>>>>>

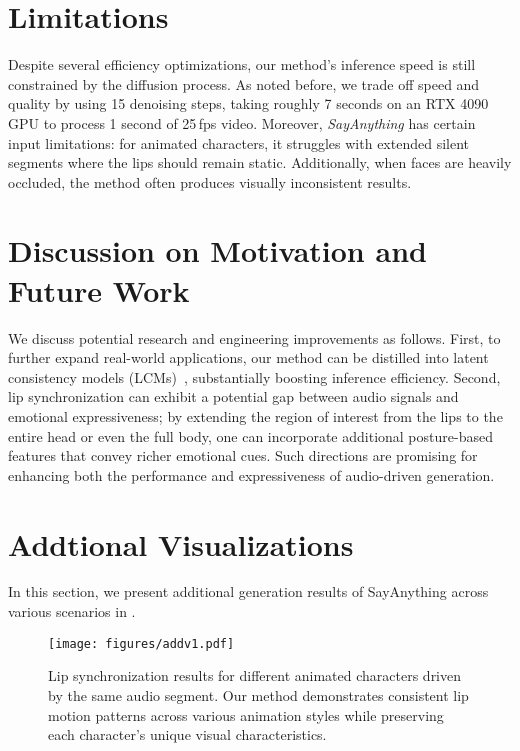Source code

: \section{Limitations}

Despite several efficiency optimizations, our method's inference speed is still constrained by the diffusion process. As noted before, we trade off speed and quality by using 15 denoising steps, taking roughly 7 seconds on an RTX 4090 GPU to process 1 second of 25\,fps video. Moreover, \emph{SayAnything} has certain input limitations: for animated characters, it struggles with extended silent segments where the lips should remain static. Additionally, when faces are heavily occluded, the method often produces visually inconsistent results.

\section{Discussion on Motivation and Future Work}

We discuss potential research and engineering improvements as follows.
First, to further expand real-world applications, our method can be distilled into latent consistency models (LCMs)~\citep{luo2023latent}, substantially boosting inference efficiency.
Second, lip synchronization can exhibit a potential gap between audio signals and emotional expressiveness; by extending the region of interest from the lips to the entire head or even the full body, one can incorporate additional posture-based features that convey richer emotional cues.
Such directions are promising for enhancing both the performance and expressiveness of audio-driven generation.

\section{Addtional Visualizations}

In this section, we present additional generation results of SayAnything across various scenarios in .

\begin{figure*}[!ht]
    \centering
    \texttt{[image: figures/addv1.pdf]}
    \caption{Lip synchronization results for different animated characters driven by the same audio segment. Our method demonstrates consistent lip motion patterns across various animation styles while preserving each character's unique visual characteristics.}
    \label{fig:add1}
\end{figure*}










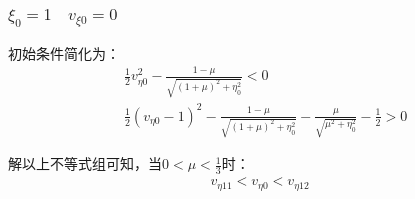 \subsubsection{$\xi_0=1\quad v_{\xi0}=0$}
初始条件简化为：
\begin{align}
    &\frac{1}{2}v_{\eta0}^2-\frac{1-\mu}{\sqrt{(1+\mu)^2+\eta_0^2}}<0\label{energy_11}
    \\&\frac{1}{2}(v_{\eta0}-1)^2-\frac{1-\mu}{\sqrt{(1+\mu)^2+\eta_0^2}}-\frac{\mu}{\sqrt{\mu^2+\eta_0^2}}-\frac{1}{2}>0\label{energy_12}
\end{align}

解以上不等式组可知，当$0<\mu<\frac{1}{3}$时：
\begin{align}
    v_{\eta11}<v_{\eta0}<v_{\eta12}\label{v_eta_1}
\end{align}

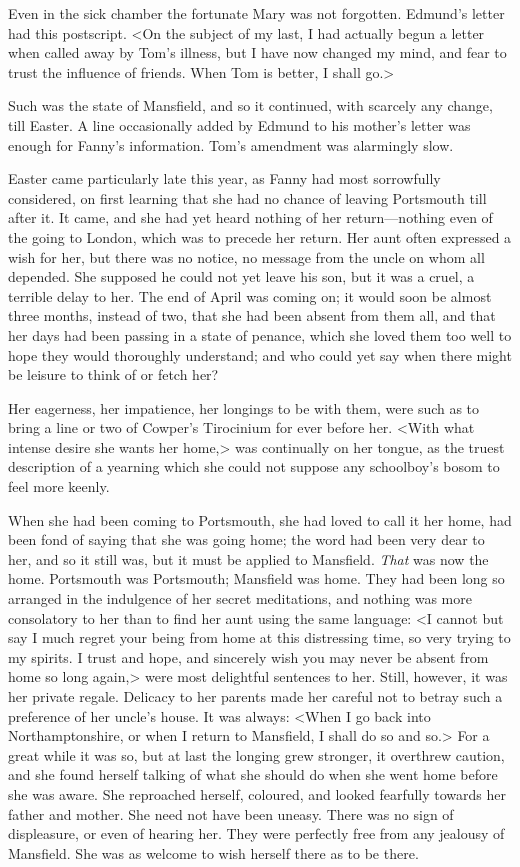 Even in the sick chamber the fortunate Mary was not forgotten. Edmund's letter had this postscript. <On the subject of my last, I had actually begun a letter when called away by Tom's illness, but I have now changed my mind, and fear to trust the influence of friends. When Tom is better, I shall go.>

Such was the state of Mansfield, and so it continued, with scarcely any change, till Easter. A line occasionally added by Edmund to his mother's letter was enough for Fanny's information. Tom's amendment was alarmingly slow.

Easter came particularly late this year, as Fanny had most sorrowfully considered, on first learning that she had no chance of leaving Portsmouth till after it. It came, and she had yet heard nothing of her return—nothing even of the going to London, which was to precede her return. Her aunt often expressed a wish for her, but there was no notice, no message from the uncle on whom all depended. She supposed he could not yet leave his son, but it was a cruel, a terrible delay to her. The end of April was coming on; it would soon be almost three months, instead of two, that she had been absent from them all, and that her days had been passing in a state of penance, which she loved them too well to hope they would thoroughly understand; and who could yet say when there might be leisure to think of or fetch her?

Her eagerness, her impatience, her longings to be with them, were such as to bring a line or two of Cowper's Tirocinium for ever before her. <With what intense desire she wants her home,> was continually on her tongue, as the truest description of a yearning which she could not suppose any schoolboy's bosom to feel more keenly.

When she had been coming to Portsmouth, she had loved to call it her home, had been fond of saying that she was going home; the word had been very dear to her, and so it still was, but it must be applied to Mansfield. \textit{That}  was now the home. Portsmouth was Portsmouth; Mansfield was home. They had been long so arranged in the indulgence of her secret meditations, and nothing was more consolatory to her than to find her aunt using the same language: <I cannot but say I much regret your being from home at this distressing time, so very trying to my spirits. I trust and hope, and sincerely wish you may never be absent from home so long again,> were most delightful sentences to her. Still, however, it was her private regale. Delicacy to her parents made her careful not to betray such a preference of her uncle's house. It was always: <When I go back into Northamptonshire, or when I return to Mansfield, I shall do so and so.> For a great while it was so, but at last the longing grew stronger, it overthrew caution, and she found herself talking of what she should do when she went home before she was aware. She reproached herself, coloured, and looked fearfully towards her father and mother. She need not have been uneasy. There was no sign of displeasure, or even of hearing her. They were perfectly free from any jealousy of Mansfield. She was as welcome to wish herself there as to be there.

<<<<<

### [ASSIGNMENT]
Omit the pictures, then retype the remaining material without a single change.

### [RESULT BELOW]
Source code

: \section{Limitations}

Despite several efficiency optimizations, our method's inference speed is still constrained by the diffusion process. As noted before, we trade off speed and quality by using 15 denoising steps, taking roughly 7 seconds on an RTX 4090 GPU to process 1 second of 25\,fps video. Moreover, \emph{SayAnything} has certain input limitations: for animated characters, it struggles with extended silent segments where the lips should remain static. Additionally, when faces are heavily occluded, the method often produces visually inconsistent results.

\section{Discussion on Motivation and Future Work}

We discuss potential research and engineering improvements as follows.
First, to further expand real-world applications, our method can be distilled into latent consistency models (LCMs)~\citep{luo2023latent}, substantially boosting inference efficiency.
Second, lip synchronization can exhibit a potential gap between audio signals and emotional expressiveness; by extending the region of interest from the lips to the entire head or even the full body, one can incorporate additional posture-based features that convey richer emotional cues.
Such directions are promising for enhancing both the performance and expressiveness of audio-driven generation.

\section{Addtional Visualizations}

In this section, we present additional generation results of SayAnything across various scenarios in .

\begin{figure*}[!ht]
    \centering
    \texttt{[image: figures/addv1.pdf]}
    \caption{Lip synchronization results for different animated characters driven by the same audio segment. Our method demonstrates consistent lip motion patterns across various animation styles while preserving each character's unique visual characteristics.}
    \label{fig:add1}
\end{figure*}










 \subsubsection{$\xi_0=1\quad v_{\xi0}=0$}
初始条件简化为：
\begin{align}
    &\frac{1}{2}v_{\eta0}^2-\frac{1-\mu}{\sqrt{(1+\mu)^2+\eta_0^2}}<0\label{energy_11}
    \\&\frac{1}{2}(v_{\eta0}-1)^2-\frac{1-\mu}{\sqrt{(1+\mu)^2+\eta_0^2}}-\frac{\mu}{\sqrt{\mu^2+\eta_0^2}}-\frac{1}{2}>0\label{energy_12}
\end{align}

解以上不等式组可知，当$0<\mu<\frac{1}{3}$时：
\begin{align}
    v_{\eta11}<v_{\eta0}<v_{\eta12}\label{v_eta_1}
\end{align}

 Even in the sick chamber the fortunate Mary was not forgotten. Edmund's letter had this postscript. <On the subject of my last, I had actually begun a letter when called away by Tom's illness, but I have now changed my mind, and fear to trust the influence of friends. When Tom is better, I shall go.>

Such was the state of Mansfield, and so it continued, with scarcely any change, till Easter. A line occasionally added by Edmund to his mother's letter was enough for Fanny's information. Tom's amendment was alarmingly slow.

Easter came particularly late this year, as Fanny had most sorrowfully considered, on first learning that she had no chance of leaving Portsmouth till after it. It came, and she had yet heard nothing of her return—nothing even of the going to London, which was to precede her return. Her aunt often expressed a wish for her, but there was no notice, no message from the uncle on whom all depended. She supposed he could not yet leave his son, but it was a cruel, a terrible delay to her. The end of April was coming on; it would soon be almost three months, instead of two, that she had been absent from them all, and that her days had been passing in a state of penance, which she loved them too well to hope they would thoroughly understand; and who could yet say when there might be leisure to think of or fetch her?

Her eagerness, her impatience, her longings to be with them, were such as to bring a line or two of Cowper's Tirocinium for ever before her. <With what intense desire she wants her home,> was continually on her tongue, as the truest description of a yearning which she could not suppose any schoolboy's bosom to feel more keenly.

When she had been coming to Portsmouth, she had loved to call it her home, had been fond of saying that she was going home; the word had been very dear to her, and so it still was, but it must be applied to Mansfield. \textit{That}  was now the home. Portsmouth was Portsmouth; Mansfield was home. They had been long so arranged in the indulgence of her secret meditations, and nothing was more consolatory to her than to find her aunt using the same language: <I cannot but say I much regret your being from home at this distressing time, so very trying to my spirits. I trust and hope, and sincerely wish you may never be absent from home so long again,> were most delightful sentences to her. Still, however, it was her private regale. Delicacy to her parents made her careful not to betray such a preference of her uncle's house. It was always: <When I go back into Northamptonshire, or when I return to Mansfield, I shall do so and so.> For a great while it was so, but at last the longing grew stronger, it overthrew caution, and she found herself talking of what she should do when she went home before she was aware. She reproached herself, coloured, and looked fearfully towards her father and mother. She need not have been uneasy. There was no sign of displeasure, or even of hearing her. They were perfectly free from any jealousy of Mansfield. She was as welcome to wish herself there as to be there.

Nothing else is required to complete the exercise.